---------- Source data ----------
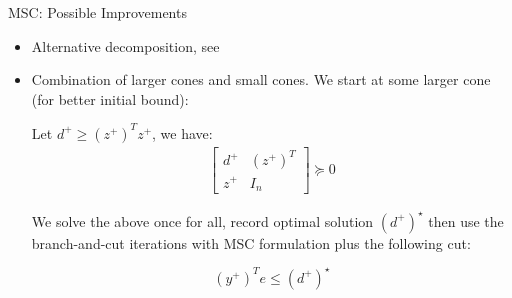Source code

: \begin{frame}{MSC: Possible Improvements}
  \begin{itemize}
    \item Alternative decomposition, see \cite{zheng_nonconvex_2011}
    \item Combination of larger cones and small cones. We start at some larger cone (for better initial bound):

          Let \(d^+ \ge (z^+)^T z^+\), we have:
          \[\begin{aligned}
              \begin{bmatrix}d^+ & (z^+)^T\\ z^+ & I_n \end{bmatrix} \succeq 0
            \end{aligned}\]

          We solve the above once for all, record optimal solution \( (d^+)^\star\)  then use the branch-and-cut iterations with MSC formulation plus the following cut:

          \[(y^+)^Te \le (d^+)^\star\]
  \end{itemize}


\end{frame}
----------
> **Instructions for the task**: Leave out all images, then reproduce the entries above exactly.

> **Output**:
Source code

: \begin{frame}{MSC: Possible Improvements}
  \begin{itemize}
    \item Alternative decomposition, see \cite{zheng_nonconvex_2011}
    \item Combination of larger cones and small cones. We start at some larger cone (for better initial bound):

          Let \(d^+ \ge (z^+)^T z^+\), we have:
          \[\begin{aligned}
              \begin{bmatrix}d^+ & (z^+)^T\\ z^+ & I_n \end{bmatrix} \succeq 0
            \end{aligned}\]

          We solve the above once for all, record optimal solution \( (d^+)^\star\)  then use the branch-and-cut iterations with MSC formulation plus the following cut:

          \[(y^+)^Te \le (d^+)^\star\]
  \end{itemize}


\end{frame}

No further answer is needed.